Your goal> Count every line in the data that contains the word "times", then report that number alone.

The input>
____
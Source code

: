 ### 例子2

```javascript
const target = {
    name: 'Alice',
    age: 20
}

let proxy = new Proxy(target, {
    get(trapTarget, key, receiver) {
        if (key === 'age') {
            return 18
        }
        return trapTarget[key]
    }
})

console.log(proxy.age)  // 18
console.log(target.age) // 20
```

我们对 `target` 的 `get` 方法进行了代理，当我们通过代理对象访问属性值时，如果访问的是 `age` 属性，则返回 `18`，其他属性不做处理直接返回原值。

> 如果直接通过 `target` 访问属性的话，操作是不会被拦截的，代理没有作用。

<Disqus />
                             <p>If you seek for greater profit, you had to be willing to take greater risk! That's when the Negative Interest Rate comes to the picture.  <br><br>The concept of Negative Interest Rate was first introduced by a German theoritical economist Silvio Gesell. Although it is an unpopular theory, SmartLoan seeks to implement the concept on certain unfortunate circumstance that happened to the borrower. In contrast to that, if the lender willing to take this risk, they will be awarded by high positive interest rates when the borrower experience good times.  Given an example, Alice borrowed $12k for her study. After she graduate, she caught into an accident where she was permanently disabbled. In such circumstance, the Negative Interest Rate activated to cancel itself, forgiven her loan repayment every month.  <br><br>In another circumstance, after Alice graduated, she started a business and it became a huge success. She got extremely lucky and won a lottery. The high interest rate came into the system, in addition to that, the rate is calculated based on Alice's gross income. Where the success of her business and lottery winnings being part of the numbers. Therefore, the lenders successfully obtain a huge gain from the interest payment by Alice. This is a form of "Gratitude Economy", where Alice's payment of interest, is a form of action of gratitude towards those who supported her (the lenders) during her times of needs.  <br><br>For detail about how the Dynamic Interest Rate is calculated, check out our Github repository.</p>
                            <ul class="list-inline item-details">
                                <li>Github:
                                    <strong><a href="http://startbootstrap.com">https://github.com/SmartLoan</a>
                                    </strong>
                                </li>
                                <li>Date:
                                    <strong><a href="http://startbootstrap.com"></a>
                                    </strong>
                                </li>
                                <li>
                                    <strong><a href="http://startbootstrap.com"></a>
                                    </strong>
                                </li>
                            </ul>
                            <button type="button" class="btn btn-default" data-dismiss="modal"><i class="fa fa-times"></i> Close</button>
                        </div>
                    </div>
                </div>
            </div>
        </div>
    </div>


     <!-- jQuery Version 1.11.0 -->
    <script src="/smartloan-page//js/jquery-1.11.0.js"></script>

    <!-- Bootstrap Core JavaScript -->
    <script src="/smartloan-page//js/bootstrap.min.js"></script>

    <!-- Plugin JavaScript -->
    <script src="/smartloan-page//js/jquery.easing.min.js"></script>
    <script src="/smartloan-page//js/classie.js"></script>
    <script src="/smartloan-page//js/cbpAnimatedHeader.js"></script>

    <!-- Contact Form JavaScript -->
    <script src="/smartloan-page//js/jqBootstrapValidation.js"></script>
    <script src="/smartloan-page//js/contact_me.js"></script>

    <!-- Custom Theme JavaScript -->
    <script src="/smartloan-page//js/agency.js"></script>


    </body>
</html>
____
Solution> 2